Gouvernance économique : Le ministère de l’économie lance officiellement la plateforme intégrée « SI N@folo »

Le ministère de l’économie, des finances et du développement a procédé au lancement officiel du projet Système d’information intégré de gestion des Finances Publiques (SIGFP) dénommé SI N@folo. Un système informatique développé depuis 2019, par le gouvernement burkinabè avec l’appui de la Banque mondiale à travers le projet gouvernance économique et de participation citoyenne (PGEPC). Il vise à rassembler les plateformes de gouvernance économique au sein d’un même système.

Depuis 1990, c’est une pléthore de logiciels que le ministère de l’économie, des finances et du développement (MINEFID) a développés pour faciliter la collecte et la gestion des ressources publiques. Désormais, il n’y aura plus que SI N@folo, synthèse de l’ensemble des logiciels développés depuis lors, pour la gestion administrative et financière au sein de l’administration publique burkinabè.

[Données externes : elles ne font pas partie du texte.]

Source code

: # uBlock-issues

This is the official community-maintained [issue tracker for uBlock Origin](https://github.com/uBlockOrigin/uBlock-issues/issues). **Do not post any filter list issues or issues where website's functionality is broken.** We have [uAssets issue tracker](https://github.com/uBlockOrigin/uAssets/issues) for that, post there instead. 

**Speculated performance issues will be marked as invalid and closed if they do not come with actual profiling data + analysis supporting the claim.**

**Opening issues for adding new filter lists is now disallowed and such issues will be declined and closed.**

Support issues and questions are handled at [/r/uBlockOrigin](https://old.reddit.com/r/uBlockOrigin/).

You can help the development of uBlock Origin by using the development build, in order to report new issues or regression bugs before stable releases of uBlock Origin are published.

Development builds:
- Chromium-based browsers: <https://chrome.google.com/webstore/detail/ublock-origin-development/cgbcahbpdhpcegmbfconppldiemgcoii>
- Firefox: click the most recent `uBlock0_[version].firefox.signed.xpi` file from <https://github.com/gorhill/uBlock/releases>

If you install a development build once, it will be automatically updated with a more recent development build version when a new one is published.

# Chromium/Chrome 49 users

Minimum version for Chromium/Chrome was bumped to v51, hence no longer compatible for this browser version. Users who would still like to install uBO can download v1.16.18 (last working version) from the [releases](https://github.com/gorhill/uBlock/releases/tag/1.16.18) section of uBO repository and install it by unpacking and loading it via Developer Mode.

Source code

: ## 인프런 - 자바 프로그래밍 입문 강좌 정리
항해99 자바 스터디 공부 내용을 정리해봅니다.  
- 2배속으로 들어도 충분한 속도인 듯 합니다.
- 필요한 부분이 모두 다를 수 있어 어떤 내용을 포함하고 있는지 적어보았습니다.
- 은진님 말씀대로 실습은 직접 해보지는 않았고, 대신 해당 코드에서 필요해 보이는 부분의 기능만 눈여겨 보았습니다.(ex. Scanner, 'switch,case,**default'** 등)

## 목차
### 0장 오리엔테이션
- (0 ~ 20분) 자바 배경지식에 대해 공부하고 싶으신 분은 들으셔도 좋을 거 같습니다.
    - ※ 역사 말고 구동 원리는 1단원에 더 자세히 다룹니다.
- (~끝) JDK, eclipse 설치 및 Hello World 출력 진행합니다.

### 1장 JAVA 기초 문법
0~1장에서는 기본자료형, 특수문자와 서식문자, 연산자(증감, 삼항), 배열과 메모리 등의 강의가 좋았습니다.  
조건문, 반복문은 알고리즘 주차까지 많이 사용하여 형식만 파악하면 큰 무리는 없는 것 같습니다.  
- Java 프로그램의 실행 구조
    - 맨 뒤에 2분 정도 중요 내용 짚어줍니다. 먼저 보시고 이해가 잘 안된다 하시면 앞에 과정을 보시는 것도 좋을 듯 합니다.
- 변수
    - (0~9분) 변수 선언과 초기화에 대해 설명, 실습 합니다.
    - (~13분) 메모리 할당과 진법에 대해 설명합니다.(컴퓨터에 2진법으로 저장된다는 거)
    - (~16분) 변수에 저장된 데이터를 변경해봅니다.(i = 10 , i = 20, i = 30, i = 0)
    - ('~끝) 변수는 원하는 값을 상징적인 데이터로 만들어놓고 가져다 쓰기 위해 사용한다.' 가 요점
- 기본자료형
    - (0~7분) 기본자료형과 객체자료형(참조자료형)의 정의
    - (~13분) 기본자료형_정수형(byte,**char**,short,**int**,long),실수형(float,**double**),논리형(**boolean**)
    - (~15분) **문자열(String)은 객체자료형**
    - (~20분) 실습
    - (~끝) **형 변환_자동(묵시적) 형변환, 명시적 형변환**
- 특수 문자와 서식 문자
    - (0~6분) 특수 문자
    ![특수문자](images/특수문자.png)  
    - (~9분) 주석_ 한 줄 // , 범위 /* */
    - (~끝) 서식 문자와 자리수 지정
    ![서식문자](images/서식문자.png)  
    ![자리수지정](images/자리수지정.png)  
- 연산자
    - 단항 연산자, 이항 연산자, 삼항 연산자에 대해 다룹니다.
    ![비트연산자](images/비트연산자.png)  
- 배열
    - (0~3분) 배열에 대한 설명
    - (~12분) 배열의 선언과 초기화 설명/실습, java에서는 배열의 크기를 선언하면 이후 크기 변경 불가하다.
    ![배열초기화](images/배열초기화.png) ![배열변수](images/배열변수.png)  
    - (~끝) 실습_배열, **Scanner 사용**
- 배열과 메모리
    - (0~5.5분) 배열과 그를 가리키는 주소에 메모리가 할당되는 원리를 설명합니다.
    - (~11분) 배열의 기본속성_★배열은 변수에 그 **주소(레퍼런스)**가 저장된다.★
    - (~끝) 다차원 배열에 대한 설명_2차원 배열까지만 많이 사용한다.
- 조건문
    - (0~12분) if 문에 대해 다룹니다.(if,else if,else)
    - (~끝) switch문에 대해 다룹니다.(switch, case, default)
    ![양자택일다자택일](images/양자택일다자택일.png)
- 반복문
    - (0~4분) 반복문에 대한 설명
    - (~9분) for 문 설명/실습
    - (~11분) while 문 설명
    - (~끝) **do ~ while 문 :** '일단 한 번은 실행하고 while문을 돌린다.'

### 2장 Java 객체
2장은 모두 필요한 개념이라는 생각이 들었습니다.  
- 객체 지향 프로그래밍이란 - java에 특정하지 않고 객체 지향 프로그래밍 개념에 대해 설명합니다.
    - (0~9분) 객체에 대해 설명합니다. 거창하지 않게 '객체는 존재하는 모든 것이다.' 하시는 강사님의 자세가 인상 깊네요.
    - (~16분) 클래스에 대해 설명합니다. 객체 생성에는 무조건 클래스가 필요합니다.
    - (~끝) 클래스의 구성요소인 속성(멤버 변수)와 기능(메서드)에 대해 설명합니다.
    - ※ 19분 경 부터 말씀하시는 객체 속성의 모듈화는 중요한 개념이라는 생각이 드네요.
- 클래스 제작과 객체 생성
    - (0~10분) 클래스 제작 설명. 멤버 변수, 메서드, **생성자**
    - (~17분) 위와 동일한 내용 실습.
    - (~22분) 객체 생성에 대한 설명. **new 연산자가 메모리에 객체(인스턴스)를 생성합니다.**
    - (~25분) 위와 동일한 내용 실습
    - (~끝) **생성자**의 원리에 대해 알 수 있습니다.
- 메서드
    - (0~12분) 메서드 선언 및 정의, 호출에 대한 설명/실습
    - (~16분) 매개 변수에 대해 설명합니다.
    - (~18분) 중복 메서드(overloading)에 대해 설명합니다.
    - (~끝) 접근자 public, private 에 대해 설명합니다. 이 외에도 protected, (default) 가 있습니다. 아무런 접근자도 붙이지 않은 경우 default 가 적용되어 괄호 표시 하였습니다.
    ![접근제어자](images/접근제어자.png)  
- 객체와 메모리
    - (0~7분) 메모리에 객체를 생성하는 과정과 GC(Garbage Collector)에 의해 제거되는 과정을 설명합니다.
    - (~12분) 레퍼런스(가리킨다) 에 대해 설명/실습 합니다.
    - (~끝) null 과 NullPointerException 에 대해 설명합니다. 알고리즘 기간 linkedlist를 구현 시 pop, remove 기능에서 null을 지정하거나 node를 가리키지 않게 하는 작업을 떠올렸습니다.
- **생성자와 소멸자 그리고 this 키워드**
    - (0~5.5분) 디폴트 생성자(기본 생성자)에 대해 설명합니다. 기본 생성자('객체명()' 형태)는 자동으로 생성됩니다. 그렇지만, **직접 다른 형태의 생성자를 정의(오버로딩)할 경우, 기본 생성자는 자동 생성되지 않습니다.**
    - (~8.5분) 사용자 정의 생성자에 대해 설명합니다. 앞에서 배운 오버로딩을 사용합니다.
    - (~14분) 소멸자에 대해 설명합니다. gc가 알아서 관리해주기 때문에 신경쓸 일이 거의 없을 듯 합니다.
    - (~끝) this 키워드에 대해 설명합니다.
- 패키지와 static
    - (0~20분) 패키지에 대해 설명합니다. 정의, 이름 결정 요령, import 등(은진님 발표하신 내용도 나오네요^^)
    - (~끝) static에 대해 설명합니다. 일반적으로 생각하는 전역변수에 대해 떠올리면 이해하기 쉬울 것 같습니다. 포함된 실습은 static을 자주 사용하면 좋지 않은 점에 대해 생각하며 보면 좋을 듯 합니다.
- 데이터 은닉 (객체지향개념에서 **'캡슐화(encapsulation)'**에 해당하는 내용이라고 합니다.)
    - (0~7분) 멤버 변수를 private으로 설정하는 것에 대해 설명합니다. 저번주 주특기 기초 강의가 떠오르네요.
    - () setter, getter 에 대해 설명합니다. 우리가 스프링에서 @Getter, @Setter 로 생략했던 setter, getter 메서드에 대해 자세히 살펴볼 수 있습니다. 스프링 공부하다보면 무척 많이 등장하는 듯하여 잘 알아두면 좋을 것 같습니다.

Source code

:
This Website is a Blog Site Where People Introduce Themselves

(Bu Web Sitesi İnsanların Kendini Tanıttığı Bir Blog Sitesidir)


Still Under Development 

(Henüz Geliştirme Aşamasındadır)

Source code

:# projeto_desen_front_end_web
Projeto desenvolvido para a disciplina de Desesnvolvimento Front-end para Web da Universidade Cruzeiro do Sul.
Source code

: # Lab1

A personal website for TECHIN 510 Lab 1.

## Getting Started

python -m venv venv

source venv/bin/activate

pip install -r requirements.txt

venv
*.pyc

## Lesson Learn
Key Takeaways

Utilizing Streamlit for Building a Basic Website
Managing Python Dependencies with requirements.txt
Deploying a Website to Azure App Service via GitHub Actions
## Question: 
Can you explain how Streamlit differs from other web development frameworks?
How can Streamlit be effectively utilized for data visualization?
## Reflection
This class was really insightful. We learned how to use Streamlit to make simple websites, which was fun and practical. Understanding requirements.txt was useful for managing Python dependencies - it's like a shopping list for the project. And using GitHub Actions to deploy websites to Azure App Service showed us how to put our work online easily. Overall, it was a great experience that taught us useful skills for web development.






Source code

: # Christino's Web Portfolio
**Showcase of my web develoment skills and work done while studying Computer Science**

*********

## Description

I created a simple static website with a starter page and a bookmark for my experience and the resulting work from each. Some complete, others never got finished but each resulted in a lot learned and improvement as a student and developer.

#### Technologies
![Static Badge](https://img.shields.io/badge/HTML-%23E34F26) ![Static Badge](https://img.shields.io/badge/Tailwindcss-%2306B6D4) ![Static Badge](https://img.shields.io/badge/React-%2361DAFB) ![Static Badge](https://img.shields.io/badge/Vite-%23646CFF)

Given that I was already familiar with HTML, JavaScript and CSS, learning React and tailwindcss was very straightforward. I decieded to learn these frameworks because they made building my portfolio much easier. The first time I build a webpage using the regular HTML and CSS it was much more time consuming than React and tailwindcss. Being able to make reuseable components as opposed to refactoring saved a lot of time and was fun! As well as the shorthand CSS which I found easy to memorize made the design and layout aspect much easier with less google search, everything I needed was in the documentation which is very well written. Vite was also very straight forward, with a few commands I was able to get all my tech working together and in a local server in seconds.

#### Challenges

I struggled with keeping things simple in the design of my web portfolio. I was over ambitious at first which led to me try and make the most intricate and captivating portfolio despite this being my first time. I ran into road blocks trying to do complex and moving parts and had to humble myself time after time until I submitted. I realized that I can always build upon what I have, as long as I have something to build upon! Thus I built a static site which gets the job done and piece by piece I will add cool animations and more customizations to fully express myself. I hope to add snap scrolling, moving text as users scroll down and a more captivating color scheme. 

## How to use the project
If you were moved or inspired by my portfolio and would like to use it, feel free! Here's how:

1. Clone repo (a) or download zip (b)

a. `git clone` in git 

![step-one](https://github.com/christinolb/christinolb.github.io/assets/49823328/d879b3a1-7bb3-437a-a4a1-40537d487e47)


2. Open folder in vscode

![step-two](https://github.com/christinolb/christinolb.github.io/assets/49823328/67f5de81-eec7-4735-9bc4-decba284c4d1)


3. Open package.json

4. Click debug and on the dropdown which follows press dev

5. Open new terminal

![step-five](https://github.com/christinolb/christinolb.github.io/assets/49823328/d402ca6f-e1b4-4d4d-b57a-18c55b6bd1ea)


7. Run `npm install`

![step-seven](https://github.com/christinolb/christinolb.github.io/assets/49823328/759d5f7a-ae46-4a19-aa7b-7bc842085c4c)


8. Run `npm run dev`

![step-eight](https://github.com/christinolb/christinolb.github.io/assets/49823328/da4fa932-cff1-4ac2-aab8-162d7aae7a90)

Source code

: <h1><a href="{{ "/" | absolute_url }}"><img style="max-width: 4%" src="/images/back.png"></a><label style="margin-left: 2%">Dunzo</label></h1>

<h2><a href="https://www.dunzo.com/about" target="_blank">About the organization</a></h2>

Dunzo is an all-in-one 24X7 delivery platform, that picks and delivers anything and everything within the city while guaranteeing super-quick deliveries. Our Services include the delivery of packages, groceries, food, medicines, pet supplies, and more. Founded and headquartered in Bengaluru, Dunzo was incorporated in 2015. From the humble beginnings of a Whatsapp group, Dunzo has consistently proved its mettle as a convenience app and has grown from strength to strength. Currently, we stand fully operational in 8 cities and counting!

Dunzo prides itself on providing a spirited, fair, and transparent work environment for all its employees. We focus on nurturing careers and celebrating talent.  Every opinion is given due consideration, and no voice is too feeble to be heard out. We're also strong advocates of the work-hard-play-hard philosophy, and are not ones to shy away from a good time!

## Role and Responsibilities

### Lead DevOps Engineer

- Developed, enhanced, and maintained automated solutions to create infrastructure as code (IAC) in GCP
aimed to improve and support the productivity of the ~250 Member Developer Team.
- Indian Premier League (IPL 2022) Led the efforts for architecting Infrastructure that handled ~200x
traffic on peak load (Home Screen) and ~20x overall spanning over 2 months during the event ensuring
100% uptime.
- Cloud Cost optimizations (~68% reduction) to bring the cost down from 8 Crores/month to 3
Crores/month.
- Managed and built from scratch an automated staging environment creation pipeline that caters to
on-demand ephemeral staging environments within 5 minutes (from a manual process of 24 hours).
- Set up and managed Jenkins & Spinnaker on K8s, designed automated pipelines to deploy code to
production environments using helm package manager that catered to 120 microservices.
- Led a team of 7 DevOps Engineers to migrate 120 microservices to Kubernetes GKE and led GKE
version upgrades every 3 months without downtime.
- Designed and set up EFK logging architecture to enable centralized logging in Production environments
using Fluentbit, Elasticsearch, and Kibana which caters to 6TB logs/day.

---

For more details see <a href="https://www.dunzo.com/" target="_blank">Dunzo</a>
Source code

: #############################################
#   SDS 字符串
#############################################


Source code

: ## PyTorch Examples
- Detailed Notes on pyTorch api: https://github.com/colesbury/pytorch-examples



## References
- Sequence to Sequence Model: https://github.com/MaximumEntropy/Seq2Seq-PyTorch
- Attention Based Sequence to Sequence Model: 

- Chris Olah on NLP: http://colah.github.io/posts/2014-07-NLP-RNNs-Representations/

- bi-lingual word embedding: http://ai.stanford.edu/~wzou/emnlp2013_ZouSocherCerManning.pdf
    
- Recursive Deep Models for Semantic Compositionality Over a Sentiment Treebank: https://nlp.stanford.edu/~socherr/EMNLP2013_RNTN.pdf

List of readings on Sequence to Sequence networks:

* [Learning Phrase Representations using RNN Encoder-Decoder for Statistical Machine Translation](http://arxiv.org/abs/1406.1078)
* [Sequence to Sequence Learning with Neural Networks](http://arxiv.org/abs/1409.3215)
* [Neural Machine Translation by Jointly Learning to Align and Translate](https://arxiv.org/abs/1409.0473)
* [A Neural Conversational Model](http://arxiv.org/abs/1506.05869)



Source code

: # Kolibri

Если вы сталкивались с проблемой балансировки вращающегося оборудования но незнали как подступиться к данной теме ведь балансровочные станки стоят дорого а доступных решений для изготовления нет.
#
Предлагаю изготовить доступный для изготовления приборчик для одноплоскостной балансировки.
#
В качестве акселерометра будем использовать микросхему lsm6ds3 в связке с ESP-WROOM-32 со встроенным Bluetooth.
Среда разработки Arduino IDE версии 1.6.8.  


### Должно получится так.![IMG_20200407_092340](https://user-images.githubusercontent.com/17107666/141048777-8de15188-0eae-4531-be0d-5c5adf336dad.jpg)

Selon les organisateurs, les directives de 2009 de l’UEMOA, que le Burkina Faso s’est engagé à transposer dans sa législation nationale, imposaient un certain nombre d’innovations. « Cependant, au regard de l’obsolescence des technologies utilisées par les anciens systèmes et des innovations introduites dans la réforme des finances publiques, il a été nécessaire de mettre en place le Système d’information intégré de gestion des Finances Publiques (SIGFP) afin de mettre en exploitation une application répondant aux normes technologiques », a déclaré le conseiller technique du MINEFID, Abdoulaye Zongo, représentant le ministre. C’est ce SIGFP, qui a été dénommé, SI N@folo, poursuit-il. L’objectif, selon lui, est de faire en sorte que SI N@folo, puisse prendre en compte toutes les innovations induites par ces directives, qui ont été internalisées dans la Loi organique relative aux lois de finances (LOLF) du Burkina.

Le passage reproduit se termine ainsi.